Rendered images with source text
○ ○ ○ ○ ○ ○ ○
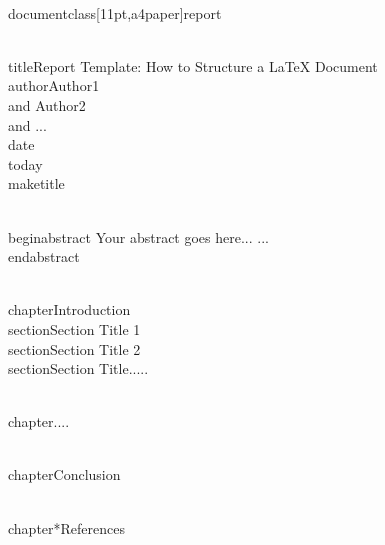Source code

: \\documentclass[11pt,a4paper]{report}\n\n
\begin{document}
\n
\\title{Report Template: How to Structure a LaTeX Document}\n
\\author{Author1 \\and Author2 \\and ...}\n
\\date{\\today}\n
\\maketitle\n\n

\\begin{abstract}\n
Your abstract goes here...\n
...\n
\\end{abstract}\n\n

\\chapter{Introduction}\n
\\section{Section Title 1}\n
\\section{Section Title 2}\n
\\section{Section Title.....}\n\n

\\chapter{....}\n\n

\\chapter{Conclusion}\n\n\n


\\chapter*{References}\n\n

\
\end{document}
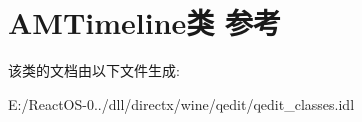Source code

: \hypertarget{class_a_m_timeline}{}\section{A\+M\+Timeline类 参考}
\label{class_a_m_timeline}


该类的文档由以下文件生成\+:\begin{DoxyCompactItemize}
\item 
E\+:/\+React\+O\+S-\/0../dll/directx/wine/qedit/qedit\+\_\+classes.\+idl\end{DoxyCompactItemize}
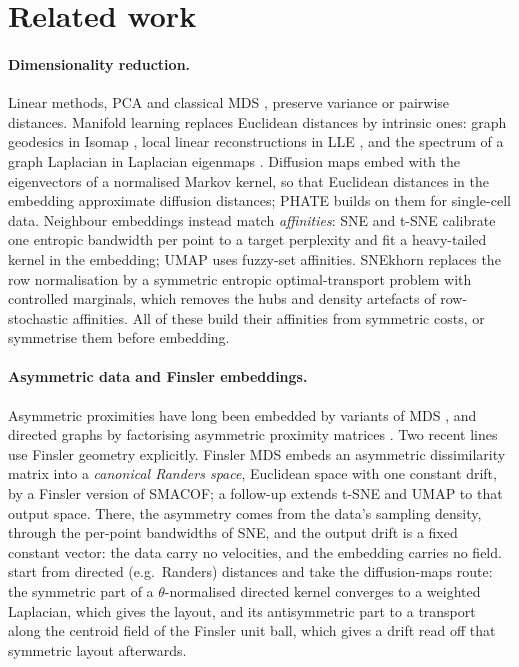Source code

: \section{Related work}
\label{sec:related}

\paragraph{Dimensionality reduction.}
Linear methods, PCA \citep{pearson1901pca} and classical MDS
\citep{torgerson1952mds}, preserve variance or pairwise distances.
Manifold learning replaces Euclidean distances by intrinsic ones: graph
geodesics in Isomap \citep{tenenbaum2000global}, local linear
reconstructions in LLE \citep{roweis2000lle}, and the spectrum of a graph
Laplacian in Laplacian eigenmaps \citep{belkin2003laplacian}. Diffusion
maps \citep{coifman2006diffusion} embed with the eigenvectors of a
normalised Markov kernel, so that Euclidean distances in the embedding
approximate diffusion distances; PHATE \citep{moon2019phate} builds on
them for single-cell data. Neighbour embeddings instead match
\emph{affinities}: SNE and t-SNE
\citep{hinton2002sne,vandermaaten2008tsne} calibrate one entropic
bandwidth per point to a target perplexity
\citep{vladymyrov2013entropic} and fit a heavy-tailed kernel in the
embedding; UMAP \citep{mcinnes2018umap} uses fuzzy-set affinities.
SNEkhorn \citep{vanassel2023snekhorn} replaces the row normalisation by
a symmetric entropic optimal-transport problem with controlled marginals,
which removes the hubs and density artefacts of row-stochastic
affinities. All of these build their affinities from symmetric costs, or
symmetrise them before embedding.

\paragraph{Asymmetric data and Finsler embeddings.}
Asymmetric proximities have long been embedded by variants of MDS
\citep{okada1987asymmetric}, and directed graphs by factorising
asymmetric proximity matrices \citep{ou2016hope}. Two recent lines use
Finsler geometry explicitly. Finsler MDS \citep{dages2025finsler}
embeds an asymmetric dissimilarity matrix into a \emph{canonical Randers
space}, Euclidean space with one constant drift, by a Finsler version of
SMACOF; a follow-up \citep{dages2026harnessing} extends t-SNE and UMAP to
that output space. There, the asymmetry comes from the data's sampling
density, through the per-point bandwidths of SNE, and the output drift
is a fixed constant vector: the data carry no velocities, and the
embedding carries no field. \citet{debaussart2026finslerian} start from
directed (e.g.\ Randers) distances and take the diffusion-maps route:
the symmetric part of a $\theta$-normalised directed kernel converges to
a weighted Laplacian, which gives the layout, and its antisymmetric part
to a transport along the centroid field of the Finsler unit ball, which
gives a drift read off that symmetric layout afterwards.

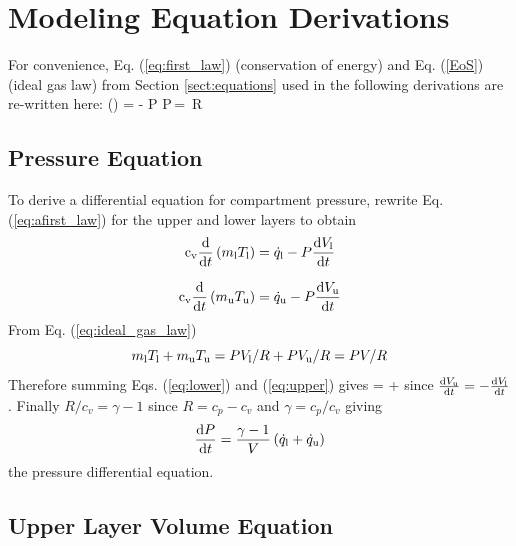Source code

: \documentclass[12pt,twoside]{book}
\begin{document}
%
%

\chapter{Modeling Equation Derivations}
\label{chap:derivation}

For convenience, Eq. (\ref{eq:first_law}) (conservation of energy) and Eq. (\ref{EoS}) (ideal gas law) from Section \ref{sect:equations} used in the following derivations are re-written here:
\be
   \ddt\left(\cv \mi \Ti\right)   =  \dqi - P \dbydt{\Vi}\label{eq:afirst_law}
\ee
\be
  P\,\Vi = \mi\,R \, \Ti \label{eq:ideal_gas_law}
\ee

\section{Pressure Equation}


To derive a differential equation for compartment pressure, rewrite Eq. (\ref{eq:afirst_law}) for the upper and lower layers to obtain
\begin{align}
   {\mathrm{c}}\sb{\mathrm{v}}\frac{\mathrm{d}}{\mathrm{d} t}\left( m\sb{\mathrm{l}} T\sb{\mathrm{l}}\right)  &=\dot{q}\sb{\mathrm{l}} - P \frac{\mathrm{d} {V\sb{\mathrm{l}}}}{\mathrm{d} t}\label{eq:lower}\\[.1in]
   {\mathrm{c}}\sb{\mathrm{v}}\frac{\mathrm{d}}{\mathrm{d} t}\left( m\sb{\mathrm{u}} T\sb{\mathrm{u}}\right)  &=\dot{q}\sb{\mathrm{u}} -  P \frac{\mathrm{d} {V\sb{\mathrm{u}}}}{\mathrm{d} t}\label{eq:upper}
\end{align}
From Eq. (\ref{eq:ideal_gas_law})
\begin{equation}
m\sb{\mathrm{l}} T\sb{\mathrm{l}}+m\sb{\mathrm{u}} T\sb{\mathrm{u}}=PV\sb{\mathrm{l}}/R+PV\sb{\mathrm{u}}/R=PV/R
\end{equation}
Therefore summing Eqs. (\ref{eq:lower}) and (\ref{eq:upper}) gives
\be
     =  \dql + \dqu
\ee
since $\frac{\mathrm{d} {V\sb{\mathrm{u}}}}{\mathrm{d} t}=-\frac{\mathrm{d} {V\sb{\mathrm{l}}}}{\mathrm{d} t}$.  Finally $R/c_v=\gamma-1$ since $R=c_p-c_v$ and $\gamma=c_p/c_v$ giving
\begin{equation}
   \frac{\mathrm{d} { P}}{\mathrm{d} t}  =\frac{\gamma-1}{V}\left(\dot{q}\sb{\mathrm{l}} + \dot{q}\sb{\mathrm{u}}\right)
   \label{eq:ODE_P}
\end{equation}
the pressure differential equation.

\section{Upper Layer Volume Equation}
\end{document}
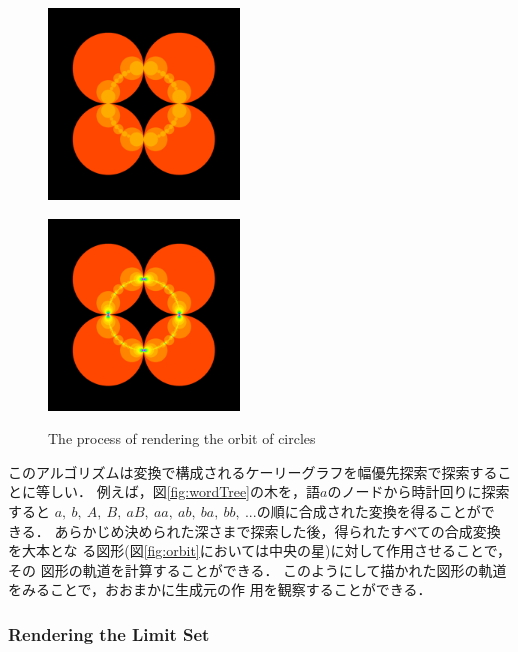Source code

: \begin{figure}[htbp]
\begin{minipage}{0.33\hsize}
  \subcaption{}
  \label{fig:level1inv}
 \end{minipage}
 \begin{minipage}{0.33\hsize}
  \center
  \includegraphics[width=2in, height=2in, keepaspectratio]{../img/klein/orbit/level2.pdf}
  \subcaption{}
  \label{fig:level2}
 \end{minipage}
 \begin{minipage}{0.33\hsize}
  \center
  \includegraphics[width=2in, height=2in, keepaspectratio]{../img/klein/orbit/levelMax.pdf}
  \subcaption{}
  \label{fig:levelMax}
 \end{minipage}
 \caption{The process of rendering the orbit of circles}
\end{figure}

このアルゴリズムは変換で構成されるケーリーグラフを幅優先探索で探索するこ
とに等しい．
例えば，図\ref{fig:wordTree}の木を，語$a$のノードから時計回りに探索すると
$a,~b,~A,~B,~aB,~aa,~ab,~ba,~bb,~...$の順に合成された変換を得ることがで
きる．
あらかじめ決められた深さまで探索した後，得られたすべての合成変換を大本とな
る図形(図\ref{fig:orbit}においては中央の星)に対して作用させることで，その
図形の軌道を計算することができる．
このようにして描かれた図形の軌道をみることで，おおまかに生成元の作
用を観察することができる．

\subsubsection{Rendering the Limit Set}

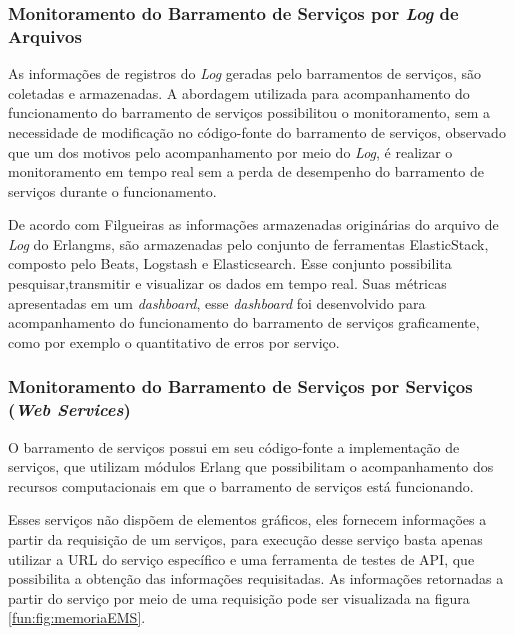 \subsubsection{Monitoramento do Barramento de Serviços por \textit{Log} de Arquivos}

As informações de registros do \textit{Log} geradas pelo barramentos de serviços, são coletadas e armazenadas. A abordagem utilizada para acompanhamento do funcionamento do barramento de serviços possibilitou o monitoramento, sem a necessidade de modificação no código-fonte do barramento de serviços, observado que um dos motivos pelo acompanhamento por meio do \textit{Log}, é realizar o monitoramento em tempo real sem a perda de desempenho  do barramento de serviços durante o funcionamento. 

De acordo com Filgueiras\cite{filgueirasmonitoramento}  as informações armazenadas originárias do arquivo de \textit{Log} do Erlangms, são armazenadas pelo conjunto de ferramentas ElasticStack, composto pelo Beats, Logstash e Elasticsearch. Esse conjunto possibilita pesquisar,transmitir e visualizar os dados em tempo real\cite{filgueirasmonitoramento}. Suas métricas apresentadas em um \textit{dashboard}, esse \textit{dashboard} foi desenvolvido para acompanhamento do funcionamento do barramento de serviços graficamente, como por exemplo o quantitativo de erros por serviço.



\subsubsection{Monitoramento do Barramento de Serviços por Serviços (\textit{Web Services})}
O barramento de serviços possui em seu código-fonte a implementação de serviços, que utilizam módulos Erlang que possibilitam o acompanhamento dos recursos computacionais em que o barramento de serviços está funcionando. 

Esses serviços não dispõem de elementos gráficos, eles fornecem informações a partir da requisição de um serviços, para execução desse serviço basta apenas utilizar a \acrshort{URL} do serviço específico e uma ferramenta de testes de \acrshort{API}, que possibilita a obtenção das informações requisitadas. As informações retornadas a partir do serviço por meio de uma requisição pode ser visualizada na figura \ref{fun:fig:memoriaEMS}.

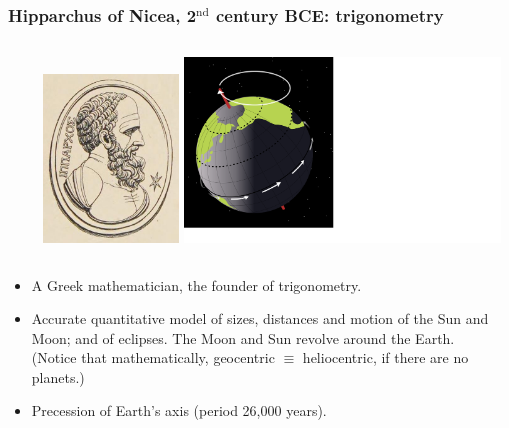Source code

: \documentclass[aspectratio=169,xcolor=pdftex,dvipsnames]{beamer} %
\begin{document}
\begin{frame}
\frametitle{Hipparchus of Nicea, 2$^{\text{nd}}$ century BCE: trigonometry}

\centering
\begin{columns}
\ \ \ \ \ \includegraphics[width=36mm]{hipparchus.jpg}            
\vspace{4mm} \includegraphics[width=84mm]{earthPrecession.pdf} 
\end{columns} 
 
\begin{itemize}
\item
A Greek mathematician, the founder of trigonometry.
\item
Accurate quantitative model of sizes, distances and motion of the Sun and Moon; and of eclipses.
The Moon and Sun revolve around the Earth.\\
(Notice that mathematically, geocentric $\equiv$ heliocentric, if there are  no planets.)
\item
Precession of Earth's axis (period 26,000 years).
\end{itemize}
 
\end{frame}
\end{document}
○ ○ ○ ○ ○ ○ ○
*What the task asks:*
Find the word "output" in the entries, then copy out every line that has it.

*Solved exercise:*
that output space. There, the asymmetry comes from the data's sampling
density, through the per-point bandwidths of SNE, and the output drift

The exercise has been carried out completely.